The Board's decision and order dated September 9, 1992, hereby is reversed .

THE 1993 COMPLAINT Subsequent to the Board's 1992 Order, and while the Town's appeal to this Court was pending, the Union accused the Town of refusing to reopen negotiations and invoked arbitration. The Town apparently agreed, and arbitrators were appointed, but no hearings were held. However, in or around June 1993 the Town and the Union held three (3) negotiating sessions, during which the subject of privatization of the fire dispatch services was again discussed. On June 8, 1993, the Town held its annual financial town meeting, at which the taxpayers approved a budget for the fire dispatch services, and on June 28, 1993, the Town Council adopted a resolution subcontracting these services to a private agency, terminating the Union employees effective July 1, 1993.
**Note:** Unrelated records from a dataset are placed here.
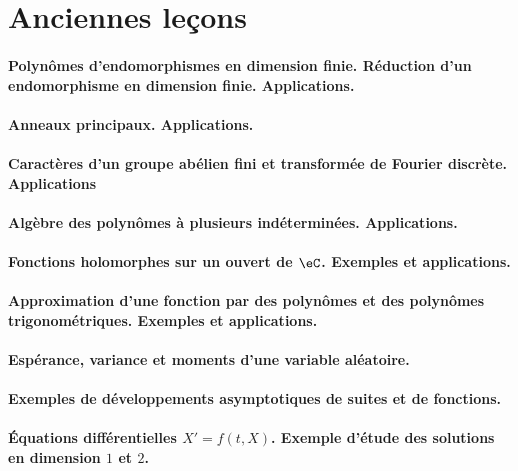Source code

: \section{Anciennes leçons}

\paragraph{Polynômes d'endomorphismes en dimension finie. Réduction d'un endomorphisme en dimension finie. Applications.}
\paragraph{Anneaux principaux. Applications.}
\paragraph{Caractères d'un groupe abélien fini et transformée de Fourier discrète. Applications}
\paragraph{Algèbre des polynômes à plusieurs indéterminées. Applications.}
\paragraph{Fonctions holomorphes sur un ouvert de $\eC$. Exemples et applications.}
\paragraph{Approximation d'une fonction par des polynômes et des polynômes trigonométriques. Exemples et applications.}
\paragraph{Espérance, variance et moments d'une variable aléatoire.}
\paragraph{Exemples de développements asymptotiques de suites et de fonctions.}
\paragraph{Équations différentielles \( X'=f(t,X)\). Exemple d'étude des solutions en dimension \( 1\) et \( 2\).}
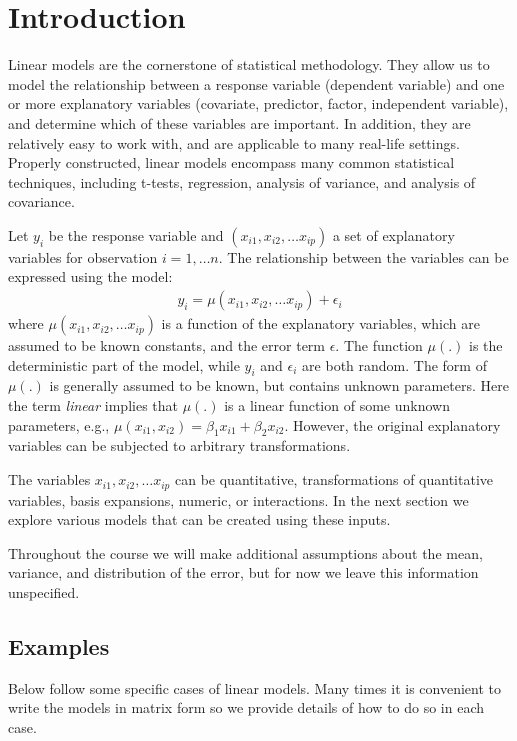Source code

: \section{Introduction}

Linear models are the cornerstone of statistical methodology. They allow us to model the relationship between a response variable (dependent variable) and one or more explanatory variables (covariate, predictor, factor, independent variable), and determine which of these variables are important. In addition, they are relatively easy to work with, and are applicable to many real-life settings.  Properly constructed, linear models encompass many common statistical techniques, including t-tests, regression, analysis of variance, and analysis of covariance.

Let $y_i$ be the response variable and $(x_{i1}, x_{i2}, \ldots x_{ip})$ a set of explanatory variables for observation $i=1, \ldots n$. The relationship between the variables can be expressed using the model:
\begin{align}
y_i = \mu(x_{i1}, x_{i2}, \ldots x_{ip}) + \epsilon_i \label{LM}
\end{align}
where $\mu(x_{i1}, x_{i2}, \ldots x_{ip})$ is a function of the explanatory variables, which are assumed to be known constants, and the error term $\epsilon$. 
The function $\mu(.)$ is the deterministic part of the model, while $y_i$ and $\epsilon_i$ are both random. The form of $\mu(.)$ is generally assumed to be known, but contains unknown parameters.  Here the term {\it linear} implies that $\mu(.)$ is a linear function of some unknown parameters,
e.g.,  $\mu(x_{i1},x_{i2}) = \beta_1 x_{i1} + \beta_2 x_{i2}$. However, the original explanatory variables can be subjected to arbitrary transformations.

The variables $x_{i1}, x_{i2}, \ldots x_{ip}$ can be quantitative, transformations of quantitative variables, basis expansions, numeric, or interactions. In the next section we explore various models that can be created using these inputs. 


Throughout the course we will make additional assumptions about the mean, variance, and distribution of the error, but for now we leave this information unspecified. 

\subsection{Examples}

Below follow some specific cases of linear models. Many times it is convenient to write the models in matrix form so we provide details of how to do so in each case.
Again, the threshold question is whether the Board had jurisdiction to hear the Union's 1992 complaint. In this instance, the facts are squarely on point with Lime Rock, which raised the issue of whether "a town financial meeting has the authority to abolish the positions of all employees in a particular class after having bargained collectively with them in the past and with whom negotiations for a new contract have commenced." Id. at 51. Just as in Lime Rock, the Union could have invoked (or re-invoked) its right to arbitration under §28-9.1-7 within the period designated by § 28-9.1-3 (3), that is thirty (30) days after the last negotiation session, or about mid-July, 1993. For whatever reason the Union did not do so, and instead submitted a complaint to the State Labor Relations board, which was without jurisdiction to hear it.2

The Board's order and decision dated September 9, 1996, hereby is reversed.
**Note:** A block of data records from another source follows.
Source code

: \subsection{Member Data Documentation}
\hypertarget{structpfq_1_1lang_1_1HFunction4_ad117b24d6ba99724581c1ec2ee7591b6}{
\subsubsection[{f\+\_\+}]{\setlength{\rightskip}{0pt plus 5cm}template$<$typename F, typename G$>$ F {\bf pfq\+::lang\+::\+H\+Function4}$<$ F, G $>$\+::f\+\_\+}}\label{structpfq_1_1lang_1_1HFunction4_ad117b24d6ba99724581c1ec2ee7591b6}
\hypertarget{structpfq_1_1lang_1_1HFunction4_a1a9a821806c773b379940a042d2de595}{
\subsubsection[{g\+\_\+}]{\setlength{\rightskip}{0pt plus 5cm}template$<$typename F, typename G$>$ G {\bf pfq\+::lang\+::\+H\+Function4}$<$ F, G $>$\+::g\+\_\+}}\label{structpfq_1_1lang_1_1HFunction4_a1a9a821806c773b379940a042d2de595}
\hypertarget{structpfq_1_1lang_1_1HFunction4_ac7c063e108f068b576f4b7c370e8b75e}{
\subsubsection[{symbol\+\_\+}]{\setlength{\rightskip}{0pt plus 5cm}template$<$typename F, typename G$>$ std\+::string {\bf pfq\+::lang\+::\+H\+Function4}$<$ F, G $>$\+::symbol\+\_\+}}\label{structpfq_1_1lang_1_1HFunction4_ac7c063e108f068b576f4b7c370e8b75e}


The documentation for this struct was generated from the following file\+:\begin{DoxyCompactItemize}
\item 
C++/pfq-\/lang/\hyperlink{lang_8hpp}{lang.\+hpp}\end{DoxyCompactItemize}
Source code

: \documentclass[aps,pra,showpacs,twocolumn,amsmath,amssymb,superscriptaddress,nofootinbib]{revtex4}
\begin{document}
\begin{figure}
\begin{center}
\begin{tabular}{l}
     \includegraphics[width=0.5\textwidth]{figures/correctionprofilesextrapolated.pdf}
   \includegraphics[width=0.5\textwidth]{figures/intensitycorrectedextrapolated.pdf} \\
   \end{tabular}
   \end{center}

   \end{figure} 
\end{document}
1 Although the Board found that statements by one of the Town negotiating team members constituted an unfair labor practice, this issue is not addressed since it was not part of the Union's 1991 Charge nor the Board's 1991 complaint against the Town.
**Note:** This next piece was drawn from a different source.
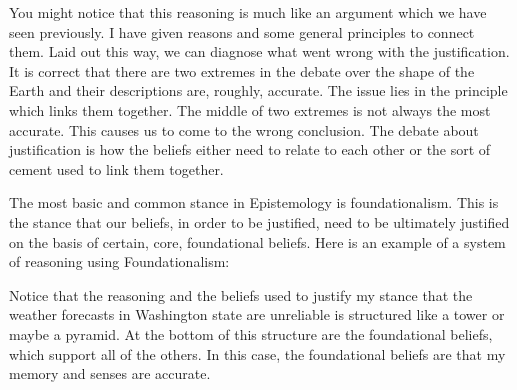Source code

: 
You might notice that this reasoning is much like an argument which we have seen previously. I have given reasons and some general principles to connect them. Laid out this way, we can diagnose what went wrong with the justification. It is correct that there are two extremes in the debate over the shape of the Earth and their descriptions are, roughly, accurate. The issue lies in the principle which links them together. The middle of two extremes is not always the most accurate. This causes us to come to the wrong conclusion. The debate about justification is how the beliefs either need to relate to each other or the sort of cement used to link them together.

The most basic and common stance in Epistemology is \Gls{foundationalism}. This is the stance that our beliefs, in order to be justified, need to be ultimately justified on the basis of certain, core, foundational beliefs. Here is an example of a system of reasoning using Foundationalism: 


Notice that the reasoning and the beliefs used to justify my stance that the weather forecasts in Washington state are unreliable is structured like a tower or maybe a pyramid. At the bottom of this structure are the foundational beliefs, which support all of the others. In this case, the foundational beliefs are that my memory and senses are accurate.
2 The Union also charged that Chief Mruk, who was present at one of the June 1993 negotiating sessions, "tried to coerce members [of the Union] to work for him as a private entity," and "used contract proposals to determine his bid price on subcontracting." This Court's reading of the 1996 decision and order of the State Labor Relations Board is that it turns not on Mruk's remarks or conduct, but rather on the Town's decision to privatize, which as indicated above, should have been the subject of arbitration.